Linear A Decipherment Workbench

A computational research environment for the Linear A corpus — the undeciphered Bronze Age Minoan script (~1800–1450 BCE). Built as a zero-dependency-at-runtime browser SPA that you can use online, run locally, or fork and extend.

Status: experimental research tool. Not authoritative. See Caveats below.

What this is

About 1,700 Linear A inscriptions survive — on clay tablets, sealings, and libation tables, from sites across Crete and the Aegean. We can read most of the sounds (the script shares ~60% of its signs with the deciphered Linear B), but not the language. The corpus is small, fragmentary, and mostly administrative.

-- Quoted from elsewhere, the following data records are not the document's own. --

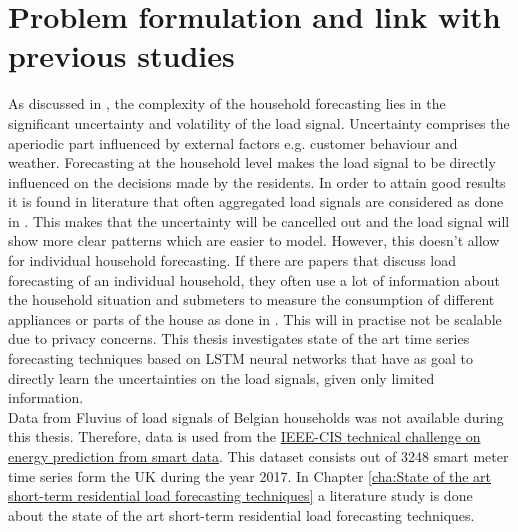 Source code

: \section{Problem formulation and link with previous studies}
As discussed in \cite{Shi2018}, the complexity of the household forecasting lies in the significant uncertainty and volatility of the load signal. Uncertainty comprises the aperiodic part influenced by external factors e.g. customer behaviour and weather. Forecasting at the household level makes the load signal to be directly influenced on the decisions made by the residents. In order to attain good results it is found in literature that often aggregated load signals are considered as done in \cite{loadforecastingmoor}. This makes that the uncertainty will be cancelled out and the load signal will show more clear patterns which are easier to model. However, this doesn't allow for individual household forecasting. If there are papers that discuss load forecasting of an individual household, they often use a lot of information about the household situation and submeters to measure the consumption of different appliances or parts of the house as done in \cite{Kim2019}. This will in practise not be scalable due to privacy concerns. This thesis investigates state of the art time series forecasting techniques based on LSTM neural networks that have as goal to directly learn the uncertainties on the load signals, given only limited information.\\

Data from Fluvius of load signals of Belgian households was not available during this thesis. Therefore, data is used from the \href{https://ieee-dataport.org/competitions/ieee-cis-technical-challenge-energy-prediction-smart-meter-data}{IEEE-CIS technical challenge on energy prediction from smart data}. This dataset consists out of 3248 smart meter time series form the UK during the year 2017. In Chapter \ref{cha:State of the art short-term residential load forecasting techniques} a literature study is done about the state of the art short-term residential load forecasting techniques. 


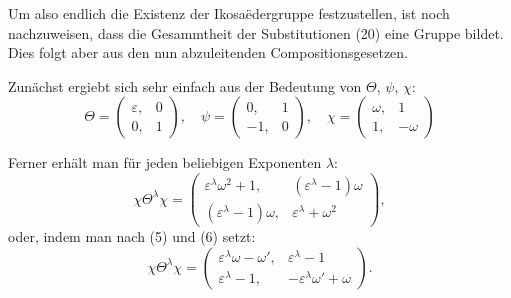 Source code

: Um also endlich die Existenz der Ikosa\"edergruppe festzustellen, ist noch nachzuweisen, dass die Gesammtheit der Substitutionen (20) eine Gruppe bildet. Dies folgt aber aus den nun abzuleitenden Compositionsgesetzen.

Zunächst ergiebt sich sehr einfach aus der Bedeutung von $\Theta$, $\psi$, $\chi$:
\[
\Theta = \begin{pmatrix} \varepsilon, & 0 \\ 0, & 1 \end{pmatrix}, \quad
\psi = \begin{pmatrix} 0, & 1 \\ -1, & 0 \end{pmatrix}, \quad
\chi = \begin{pmatrix} \omega, & 1 \\ 1, & -\omega \end{pmatrix}
\]

Ferner erhält man für jeden beliebigen Exponenten $\lambda$:
\[
\chi\Theta^\lambda\chi = \begin{pmatrix} \varepsilon^\lambda\omega^2+1, & (\varepsilon^\lambda-1)\omega \\ (\varepsilon^\lambda-1)\omega, & \varepsilon^\lambda+\omega^2 \end{pmatrix},
\]
oder, indem man nach (5) und (6)
setzt:
\[
\chi\Theta^\lambda\chi = \begin{pmatrix} \varepsilon^\lambda\omega-\omega', & \varepsilon^\lambda-1 \\ \varepsilon^\lambda-1, & -\varepsilon^\lambda\omega'+\omega \end{pmatrix}.
\]

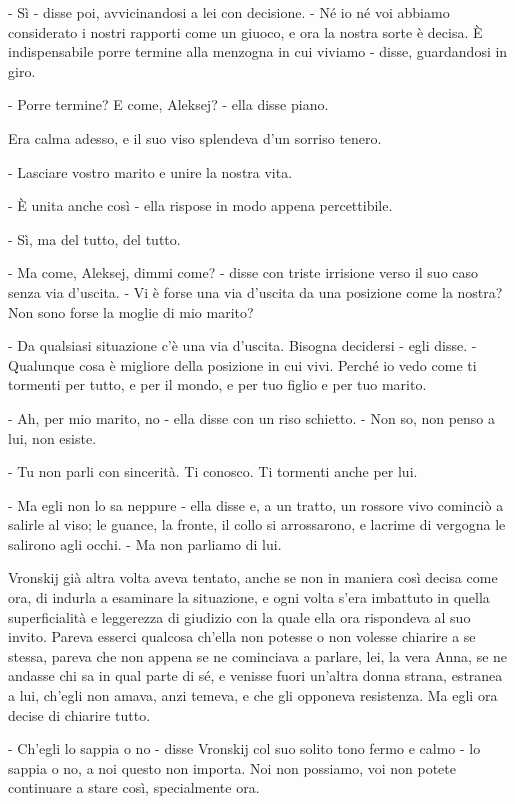 - Sì - disse poi, avvicinandosi a lei con decisione. - Né io né voi abbiamo considerato i nostri rapporti come un giuoco, e ora la nostra sorte è decisa. È indispensabile porre termine alla menzogna in cui viviamo - disse, guardandosi in giro. 

- Porre termine? E come, Aleksej? - ella disse piano. 

Era calma adesso, e il suo viso splendeva d'un sorriso tenero. 

- Lasciare vostro marito e unire la nostra vita. 

- È unita anche così - ella rispose in modo appena percettibile. 

- Sì, ma del tutto, del tutto. 

- Ma come, Aleksej, dimmi come? - disse con triste irrisione verso il suo caso senza via d'uscita. - Vi è forse una via d'uscita da una posizione come la nostra? Non sono forse la moglie di mio marito? 

- Da qualsiasi situazione c'è una via d'uscita. Bisogna decidersi - egli disse. - Qualunque cosa è migliore della posizione in cui vivi. Perché io vedo come ti tormenti per tutto, e per il mondo, e per tuo figlio e per tuo marito. 

- Ah, per mio marito, no - ella disse con un riso schietto. - Non so, non penso a lui, non esiste. 

- Tu non parli con sincerità. Ti conosco. Ti tormenti anche per lui. 

- Ma egli non lo sa neppure - ella disse e, a un tratto, un rossore vivo cominciò a salirle al viso; le guance, la fronte, il collo si arrossarono, e lacrime di vergogna le salirono agli occhi. - Ma non parliamo di lui. 

\label{xxiii-1} 

Vronskij già altra volta aveva tentato, anche se non in maniera così decisa come ora, di indurla a esaminare la situazione, e ogni volta s'era imbattuto in quella superficialità e leggerezza di giudizio con la quale ella ora rispondeva al suo invito. Pareva esserci qualcosa ch'ella non potesse o non volesse chiarire a se stessa, pareva che non appena se ne cominciava a parlare, lei, la vera Anna, se ne andasse chi sa in qual parte di sé, e venisse fuori un'altra donna strana, estranea a lui, ch'egli non amava, anzi temeva, e che gli opponeva resistenza. Ma egli ora decise di chiarire tutto. 

- Ch'egli lo sappia o no - disse Vronskij col suo solito tono fermo e calmo - lo sappia o no, a noi questo non importa. Noi non possiamo, voi non potete continuare a stare così, specialmente ora. 


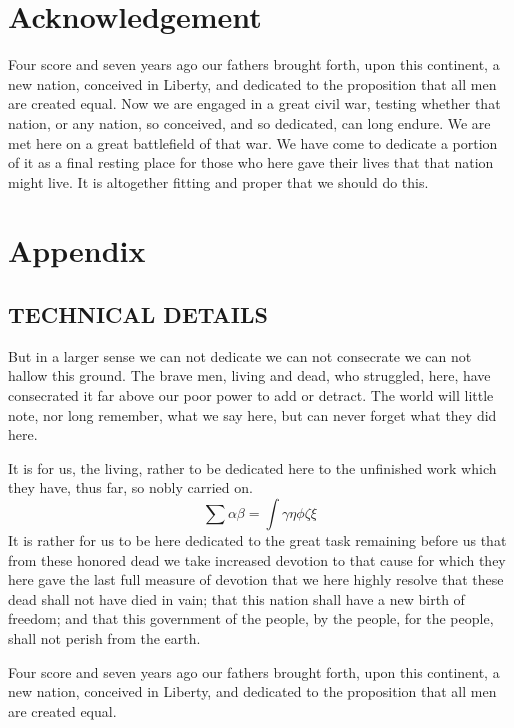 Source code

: \documentclass{roffin}
\begin{document}
\section*{Acknowledgement}
Four score and seven years ago our fathers brought forth,
upon this continent, a new nation, conceived in Liberty, and dedicated to
the proposition that all men are created equal.
Now we are engaged in a great civil war, testing whether that nation, or any nation, so conceived, and so dedicated, can long endure.
We are met here on a great battlefield of that war. We have come to dedicate a portion of it as a final resting place for those who
here gave their lives that that nation might live. It is altogether fitting and proper that we should do this.

\appendix
\section*{Appendix}
\subsection*{TECHNICAL DETAILS}

But in a larger sense we can not dedicate we can not consecrate we can not hallow this ground. The brave men, living and dead,
who struggled, here, have consecrated it far above our poor power to add or detract. The world will little note, nor long remember,
what we say here, but can never forget what they did here.

It is for us, the living, rather to be dedicated here to the unfinished work
which they have, thus far, so nobly carried on.
\begin{equation}
\sum\alpha\beta=\int\gamma\eta\phi\zeta\xi
\end{equation}
It is rather for us to be here dedicated to the great task remaining before us that
from these honored dead we take increased devotion to that cause for which they here gave the last full measure of devotion that
we here highly resolve that these dead shall not have died in vain; that this nation shall have a new birth of freedom; and that this
government of the people, by the people, for the people, shall not perish from the earth.

Four score and seven years ago our fathers brought forth,
upon this continent, a new nation, conceived in Liberty, and dedicated to
the proposition that all men are created equal.
\end{document}
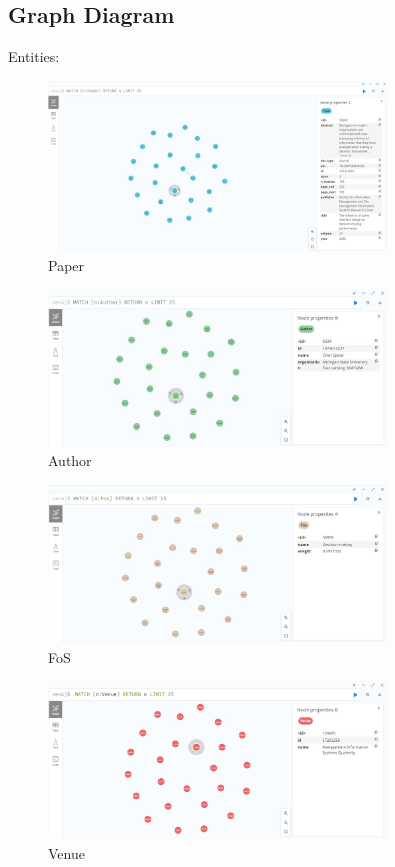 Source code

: \documentclass{Configuration_Files/PoliMi3i_thesis}
\begin{document}
\subsection{Graph Diagram}
Entities:
 \begin{figure}[H]
    \centering
     \includegraphics[width=0.8\textwidth]{Images/data/Paper.jpg}
    \caption{Paper}
    \label{fig:quadtree}
\end{figure}
    \begin{figure}[H]
    \centering
    \includegraphics[width=0.8\textwidth]{Images/data/Author.jpg}
    \caption{Author}
    \label{fig:quadtree}
\end{figure}
\begin{figure}[H]
    \centering
    \includegraphics[width=0.8\textwidth]{Images/data/Fos.jpg}
    \caption{FoS}
    \label{fig:quadtree}
\end{figure}
\begin{figure}[H]
    \centering
    \includegraphics[width=0.8\textwidth]{Images/data/Venue.jpg}
    \caption{Venue}
    \label{fig:quadtree}
\end{figure}
  
\end{document}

This workbench gives you 29 interactive modules for analyzing that corpus: searching, statistics, sign concordances, cross-language phonetic alignment, hypothesis testing, annotation, mapping, comparison. Everything is keyboard-accessible, mostly works offline, and persists your work to the browser.

Highlights


Cross-linguistic alignment matrix	Visual phoneme-by-phoneme comparison of any Linear A word against eight reference languages (Akkadian, Hittite, Luwian, Hurrian, Ugaritic, Pre-Greek, Proto-Indo-European, Egyptian). Color-coded by match quality.
Statistical collocation	PMI, log-likelihood (G²), Yates-corrected χ² with p-values, Bonferroni correction, on-demand Fisher's exact. Significance-only filter.
KWIC concordance	Keyword-in-context view with sortable left/right context columns, configurable window size, dispersion plot across the corpus.
Stem families	Heuristic lemmatization: clusters words that share a stem and differ only by productive suffixes. Candidate morphological paradigms.
Scribe comparison	Per-scribe sign-frequency profile and pairwise comparison (Jaccard overlap, log-ratio of distinctive signs). Deep-links to SigLA for actual sign-shape paleography.
Annotation notebook	Attach proposed meanings + confidence + notes to any word, inscription, or sign. Persisted in localStorage, exportable as JSON, surfaces inline throughout the workbench.
Sound shift hypothesis testing	Edit any sign's phonetic value, watch the change propagate to all cross-language matches. Save snapshots with per-sign reasoning and compare them side-by-side.
Compound query builder	Stackable filters across inscription metadata (site, scribe, dating period) and word features (prefix, suffix, syllable count, contains-sign, co-occurs-with). Saved queries persist.
Co-occurrence network graph	Force-directed visualization of word collocation by PMI. Drag nodes, focus neighborhoods.
Findspot map	Interactive geographic map with zoom, pan, minimap, and progressive label disclosure. Click a site, jump there, see all its inscriptions.
Side-by-side compare	Up to four inscriptions in parallel columns with shared multi-sign words auto-highlighted in matching colors.
Similarity clustering	Token-level or consonant-skeleton Levenshtein over inscription word sequences. Surfaces fragmentary copies and morphological cousins.
Sign inventory	Every sign with its Unicode glyph, GORILA label, Linear B value (where shared), and example words. Empirically derived from corpus alignment.
Full glyph rendering	Real Unicode Linear A characters via Noto Sans Linear A, alongside transliteration and editorial English glosses.
Facsimile + photograph + commentary	Per-inscription scholarly commentary (mirrored from lineara.xyz) plus tablet imagery, loaded from local mirror or upstream CDN.
Comprehensive in-app help	35+ sections with searchable highlights, clickable navigation to every module, workflow recipes, and full keyboard-shortcut reference.

Try it

Live demo: https://ryanpavlicek.github.io/linearaworkbench/

Run locally:

git clone https://github.com/ryanpavlicek/linearaworkbench.git
cd linearaworkbench
npm install
npm run dev

Open http://localhost:5173.

Everything works out of the box. The repo ships with the full corpus (~262 KB) plus the entire upstream auxiliary mirror (~500 MB) — commentary HTML, facsimile images, GORILA PDFs — all of it. Search, sign inventory, network graphs, hypothesis testing, the map, every facsimile button, every Commentary ↗ link: zero external dependencies at runtime.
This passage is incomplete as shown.